I have mixed feelings on this.

There are multiple orthogonal options here: single/multiple delimiter,
and how to deal with sequential delimiters (you call it "runs" here,
though I think of it inverted as "allow empty fields"). Plus existing
ones like maxsplit.

Your underlying function, string_list_split_in_place_1(), handles these
independently. But it seems like a subtle gotcha that
string_list_split_in_place() and its _multi() variant, which purport to
differ only in one dimension (representation of delimiter list), also
subtly differ in another dimension. Especially because it's a facet that
might not come up in simple tests, I can see somebody incorrectly
applying one or the other.

Obviously one solution is to add the "runs" option to all variants. But
I'd be hesitant to burden existing callers. So I'd propose one of:

  1. Make your _1() function public, with a name like _with_options() or
     something (though the function name is sadly already quite long).
     Leave string_list_split_in_place() as a wrapper that behaves as
     now, and have the few new callers use the with_options() variant.

  2. Don't bother implementing the "runs" version. The only users would
     be test programs, and nobody cares much either way for their cases.
     Document in the commit message (and possibly above the function)
     that this isn't a strict replacement for strtok(). That would
     hopefully be enough for a potential caller to think about the
     behavior, and we can add "runs" if and when somebody actually wants
     it.

-Peff
René Scharfe April 22, 2023, 3:53 p.m. UTC | #4
Am 22.04.23 um 13:12 schrieb Jeff King:
> On Tue, Apr 18, 2023 at 03:18:43PM -0400, Taylor Blau wrote:
>
>> Introduce a variant of the `string_list_split_in_place()` function that
>> takes a string of accepted delimiters.
>>
>> By contrast to its cousin `string_list_split_in_place()` which splits
>> the given string at every instance of the single character `delim`, the
>> `_multi` variant splits the given string any any character appearing in
>> the string `delim`.
>>
>> Like `strtok()`, the `_multi` variant skips past sequential delimiting
>> characters. For example:
>>
>>     string_list_split_in_place(&xs, xstrdup("foo::bar::baz"), ":", -1);
>>
>> would place in `xs` the elements "foo", "bar", and "baz".

Which one is it here really, string_list_split_in_place() or _multi()?
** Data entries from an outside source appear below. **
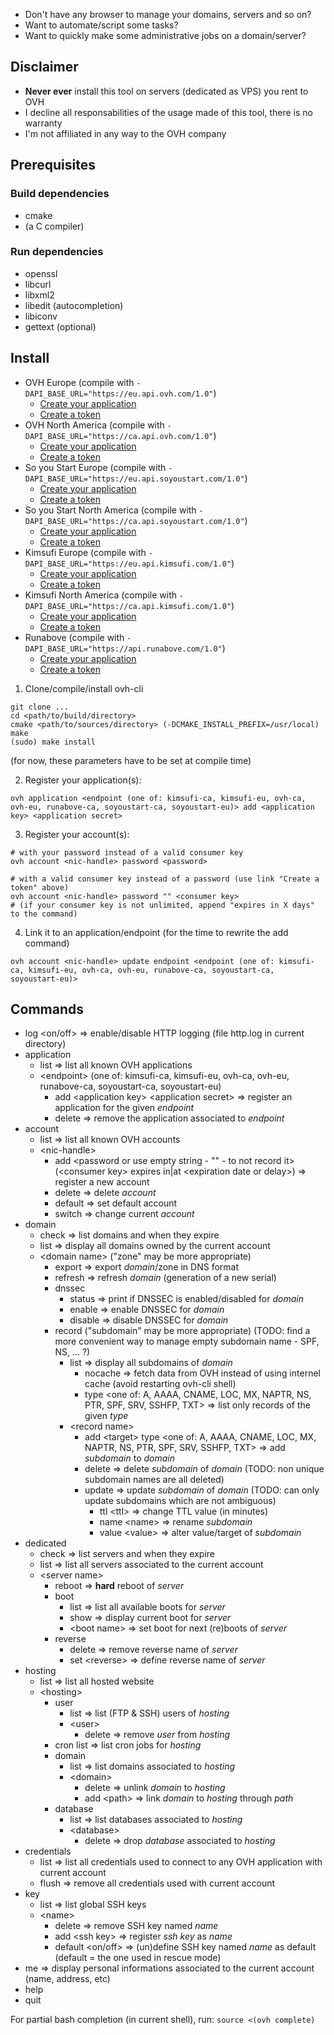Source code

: * Don't have any browser to manage your domains, servers and so on?
* Want to automate/script some tasks?
* Want to quickly make some administrative jobs on a domain/server?

## Disclaimer

* **Never ever** install this tool on servers (dedicated as VPS) you rent to OVH
* I decline all responsabilities of the usage made of this tool, there is no warranty
* I'm not affiliated in any way to the OVH company

## Prerequisites

### Build dependencies

* cmake
* (a C compiler)

### Run dependencies

* openssl
* libcurl
* libxml2
* libedit (autocompletion)
* libiconv
* gettext (optional)

## Install

* OVH Europe (compile with `-DAPI_BASE_URL="https://eu.api.ovh.com/1.0"`)
    + [Create your application](https://eu.api.ovh.com/createApp/)
    + [Create a token](https://eu.api.ovh.com/createToken/)
* OVH North America (compile with `-DAPI_BASE_URL="https://ca.api.ovh.com/1.0"`)
    + [Create your application](https://ca.api.ovh.com/createApp/)
    + [Create a token](https://ca.api.ovh.com/createToken/)
* So you Start Europe (compile with `-DAPI_BASE_URL="https://eu.api.soyoustart.com/1.0"`)
    + [Create your application](https://eu.api.soyoustart.com/createApp/)
    + [Create a token](https://eu.api.soyoustart.com/createToken/)
* So you Start North America (compile with `-DAPI_BASE_URL="https://ca.api.soyoustart.com/1.0"`)
    + [Create your application](https://ca.api.soyoustart.com/createApp/)
    + [Create a token](https://ca.api.soyoustart.com/createToken/)
* Kimsufi Europe (compile with `-DAPI_BASE_URL="https://eu.api.kimsufi.com/1.0"`)
    + [Create your application](https://eu.api.kimsufi.com/createApp/)
    + [Create a token](https://eu.api.kimsufi.com/createToken/)
* Kimsufi North America (compile with `-DAPI_BASE_URL="https://ca.api.kimsufi.com/1.0"`)
    + [Create your application](https://ca.api.kimsufi.com/createApp/)
    + [Create a token](https://ca.api.kimsufi.com/createToken/)
* Runabove (compile with `-DAPI_BASE_URL="https://api.runabove.com/1.0"`)
    + [Create your application](https://api.runabove.com/createApp/)
    + [Create a token](https://api.runabove.com/createToken/)

1. Clone/compile/install ovh-cli
```
git clone ...
cd <path/to/build/directory>
cmake <path/to/sources/directory> (-DCMAKE_INSTALL_PREFIX=/usr/local)
make
(sudo) make install
```
(for now, these parameters have to be set at compile time)

2. Register your application(s):
```
ovh application <endpoint (one of: kimsufi-ca, kimsufi-eu, ovh-ca, ovh-eu, runabove-ca, soyoustart-ca, soyoustart-eu)> add <application key> <application secret>
```

3. Register your account(s):
```
# with your password instead of a valid consumer key
ovh account <nic-handle> password <password>

# with a valid consumer key instead of a password (use link "Create a token" above)
ovh account <nic-handle> password "" <consumer key>
# (if your consumer key is not unlimited, append "expires in X days" to the command)
```

4. Link it to an application/endpoint (for the time to rewrite the add command)
```
ovh account <nic-handle> update endpoint <endpoint (one of: kimsufi-ca, kimsufi-eu, ovh-ca, ovh-eu, runabove-ca, soyoustart-ca, soyoustart-eu)>
```

## Commands

* log \<on/off> => enable/disable HTTP logging (file http.log in current directory)
* application
    * list => list all known OVH applications
    * \<endpoint> (one of: kimsufi-ca, kimsufi-eu, ovh-ca, ovh-eu, runabove-ca, soyoustart-ca, soyoustart-eu)
        * add \<application key> \<application secret> => register an application for the given *endpoint*
        * delete => remove the application associated to *endpoint*
* account
    * list => list all known OVH accounts
    * \<nic-handle>
        * add \<password or use empty string - "" - to not record it> (\<consumer key> expires in|at \<expiration date or delay>) => register a new account
        * delete => delete *account*
        * default => set default account
        * switch => change current *account*
* domain
    * check => list domains and when they expire
    * list => display all domains owned by the current account
    * \<domain name> ("zone" may be more appropriate)
        * export => export *domain*/zone in DNS format
        * refresh => refresh *domain* (generation of a new serial)
        * dnssec
            * status => print if DNSSEC is enabled/disabled for *domain*
            * enable => enable DNSSEC for *domain*
            * disable => disable DNSSEC for *domain*
        * record ("subdomain" may be more appropriate) (TODO: find a more convenient way to manage empty subdomain name - SPF, NS, ... ?)
            * list => display all subdomains of *domain*
                * nocache => fetch data from OVH instead of using internel cache (avoid restarting ovh-cli shell)
                * type \<one of: A, AAAA, CNAME, LOC, MX, NAPTR, NS, PTR, SPF, SRV, SSHFP, TXT> => list only records of the given *type*
            * \<record name>
                * add \<target> type \<one of: A, AAAA, CNAME, LOC, MX, NAPTR, NS, PTR, SPF, SRV, SSHFP, TXT> => add *subdomain* to *domain*
                * delete => delete *subdomain* of *domain* (TODO: non unique subdomain names are all deleted)
                * update => update *subdomain* of *domain* (TODO: can only update subdomains which are not ambiguous)
                    * ttl \<ttl> => change TTL value (in minutes)
                    * name \<name> => rename *subdomain*
                    * value \<value> => alter value/target of *subdomain*
* dedicated
    * check => list servers and when they expire
    * list => list all servers associated to the current account
    * \<server name>
        * reboot => **hard** reboot of *server*
        * boot
            * list => list all available boots for *server*
            * show => display current boot for *server*
            * \<boot name> => set boot for next (re)boots of *server*
        * reverse
            * delete => remove reverse name of *server*
            * set \<reverse> => define reverse name of *server*
* hosting
    * list => list all hosted website
    * \<hosting>
        * user
            * list => list (FTP & SSH) users of *hosting*
            * \<user>
                * delete => remove *user* from *hosting*
        * cron list => list cron jobs for *hosting*
        * domain
            * list => list domains associated to *hosting*
            * \<domain>
                * delete => unlink *domain* to *hosting*
                * add \<path> => link *domain* to *hosting* through *path*
        * database
            * list => list databases associated to *hosting*
            * \<database>
                * delete => drop *database* associated to *hosting*
* credentials
    * list => list all credentials used to connect to any OVH application with current account
    * flush => remove all credentials used with current account
* key
    * list => list global SSH keys
    * \<name>
        * delete => remove SSH key named *name*
        * add \<ssh key> => register *ssh key* as *name*
        * default \<on/off> => (un)define SSH key named *name* as default (default = the one used in rescue mode)
* me => display personal informations associated to the current account (name, address, etc)
* help
* quit

For partial bash completion (in current shell), run: `source <(ovh complete)`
> I have mixed feelings on this.
>
> There are multiple orthogonal options here: single/multiple delimiter,
> and how to deal with sequential delimiters (you call it "runs" here,
> though I think of it inverted as "allow empty fields"). Plus existing
> ones like maxsplit.
>
> Your underlying function, string_list_split_in_place_1(), handles these
> independently. But it seems like a subtle gotcha that
> string_list_split_in_place() and its _multi() variant, which purport to
> differ only in one dimension (representation of delimiter list), also
> subtly differ in another dimension. Especially because it's a facet that
> might not come up in simple tests, I can see somebody incorrectly
> applying one or the other.
>
> Obviously one solution is to add the "runs" option to all variants. But
> I'd be hesitant to burden existing callers. So I'd propose one of:
>
>   1. Make your _1() function public, with a name like _with_options() or
>      something (though the function name is sadly already quite long).
>      Leave string_list_split_in_place() as a wrapper that behaves as
>      now, and have the few new callers use the with_options() variant.
>
>   2. Don't bother implementing the "runs" version. The only users would
>      be test programs, and nobody cares much either way for their cases.
>      Document in the commit message (and possibly above the function)
>      that this isn't a strict replacement for strtok(). That would
>      hopefully be enough for a potential caller to think about the
>      behavior, and we can add "runs" if and when somebody actually wants
>      it.

You can call string_list_remove_empty_items() to get rid of empty
strings.  And if the single-char version calls a multi-char version
under the hood then its only advantage is backward compatibility -- but
converting all callers isn't that hard.  So the only string_list split
function version you really need accepts multiple delimiters and
preserves empty items and can be called string_list_split_in_place().

René
Jeff King April 23, 2023, 12:35 a.m. UTC | #5
On Sat, Apr 22, 2023 at 05:53:05PM +0200, René Scharfe wrote:

> > Obviously one solution is to add the "runs" option to all variants. But
> > I'd be hesitant to burden existing callers. So I'd propose one of:
> >
> >   1. Make your _1() function public, with a name like _with_options() or
> >      something (though the function name is sadly already quite long).
> >      Leave string_list_split_in_place() as a wrapper that behaves as
> >      now, and have the few new callers use the with_options() variant.
> >
> >   2. Don't bother implementing the "runs" version. The only users would
> >      be test programs, and nobody cares much either way for their cases.
> >      Document in the commit message (and possibly above the function)
> >      that this isn't a strict replacement for strtok(). That would
> >      hopefully be enough for a potential caller to think about the
> >      behavior, and we can add "runs" if and when somebody actually wants
> >      it.
> 
> You can call string_list_remove_empty_items() to get rid of empty
> strings.  And if the single-char version calls a multi-char version
> under the hood then its only advantage is backward compatibility -- but
> converting all callers isn't that hard.  So the only string_list split
> function version you really need accepts multiple delimiters and
> preserves empty items and can be called string_list_split_in_place().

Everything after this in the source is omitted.